-- Records for this task --

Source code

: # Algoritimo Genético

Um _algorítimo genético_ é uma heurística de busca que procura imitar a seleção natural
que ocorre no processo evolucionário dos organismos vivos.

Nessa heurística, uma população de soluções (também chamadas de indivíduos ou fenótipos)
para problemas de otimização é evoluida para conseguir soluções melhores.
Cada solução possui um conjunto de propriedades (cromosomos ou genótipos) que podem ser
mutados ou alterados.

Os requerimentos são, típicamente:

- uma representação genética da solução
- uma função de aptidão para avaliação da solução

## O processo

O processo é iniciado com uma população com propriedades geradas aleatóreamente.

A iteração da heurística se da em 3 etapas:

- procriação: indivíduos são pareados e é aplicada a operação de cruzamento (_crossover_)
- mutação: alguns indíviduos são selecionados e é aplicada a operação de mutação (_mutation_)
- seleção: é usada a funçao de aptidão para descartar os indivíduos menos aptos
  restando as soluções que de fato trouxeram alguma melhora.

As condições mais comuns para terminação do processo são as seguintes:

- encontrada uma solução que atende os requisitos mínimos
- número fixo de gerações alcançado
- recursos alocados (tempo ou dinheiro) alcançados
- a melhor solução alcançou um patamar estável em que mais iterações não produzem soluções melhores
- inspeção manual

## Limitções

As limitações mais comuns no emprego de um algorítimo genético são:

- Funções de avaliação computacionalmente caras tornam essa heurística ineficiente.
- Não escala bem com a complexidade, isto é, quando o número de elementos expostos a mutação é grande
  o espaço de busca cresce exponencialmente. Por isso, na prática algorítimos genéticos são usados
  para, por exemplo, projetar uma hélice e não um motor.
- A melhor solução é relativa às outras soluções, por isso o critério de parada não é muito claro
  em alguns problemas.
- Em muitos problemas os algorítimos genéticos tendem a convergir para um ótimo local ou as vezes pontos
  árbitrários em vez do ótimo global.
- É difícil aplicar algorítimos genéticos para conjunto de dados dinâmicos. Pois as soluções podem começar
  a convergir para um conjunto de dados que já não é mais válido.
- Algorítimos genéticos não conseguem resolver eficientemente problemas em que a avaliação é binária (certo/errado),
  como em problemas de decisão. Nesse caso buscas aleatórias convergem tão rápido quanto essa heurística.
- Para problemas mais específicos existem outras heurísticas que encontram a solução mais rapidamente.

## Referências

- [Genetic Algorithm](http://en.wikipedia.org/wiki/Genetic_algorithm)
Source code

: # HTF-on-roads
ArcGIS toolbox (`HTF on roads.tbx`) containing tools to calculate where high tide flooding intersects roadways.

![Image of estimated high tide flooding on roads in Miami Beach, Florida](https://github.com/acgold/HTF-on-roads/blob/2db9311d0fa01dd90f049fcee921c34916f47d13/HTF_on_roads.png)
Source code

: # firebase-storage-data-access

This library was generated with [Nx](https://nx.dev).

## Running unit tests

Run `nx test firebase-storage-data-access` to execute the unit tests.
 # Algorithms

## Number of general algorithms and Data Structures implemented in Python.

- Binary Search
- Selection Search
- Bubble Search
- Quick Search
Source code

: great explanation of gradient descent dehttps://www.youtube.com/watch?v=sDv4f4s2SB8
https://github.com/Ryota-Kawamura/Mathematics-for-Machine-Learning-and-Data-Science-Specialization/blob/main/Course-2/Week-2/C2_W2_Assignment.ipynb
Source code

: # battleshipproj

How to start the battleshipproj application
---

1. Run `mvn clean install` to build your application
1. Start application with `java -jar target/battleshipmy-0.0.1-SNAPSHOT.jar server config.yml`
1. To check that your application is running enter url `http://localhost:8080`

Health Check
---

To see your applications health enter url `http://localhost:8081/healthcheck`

-- Exercise description --
Exactly the lines above from the one with "- É difícil" to the one with "flooding intersects roadways.", both included, are to be quoted; leave the rest out.

-- Solution for this task --
- É difícil aplicar algorítimos genéticos para conjunto de dados dinâmicos. Pois as soluções podem começar
  a convergir para um conjunto de dados que já não é mais válido.
- Algorítimos genéticos não conseguem resolver eficientemente problemas em que a avaliação é binária (certo/errado),
  como em problemas de decisão. Nesse caso buscas aleatórias convergem tão rápido quanto essa heurística.
- Para problemas mais específicos existem outras heurísticas que encontram a solução mais rapidamente.

## Referências

- [Genetic Algorithm](http://en.wikipedia.org/wiki/Genetic_algorithm)
Source code

: # HTF-on-roads
ArcGIS toolbox (`HTF on roads.tbx`) containing tools to calculate where high tide flooding intersects roadways.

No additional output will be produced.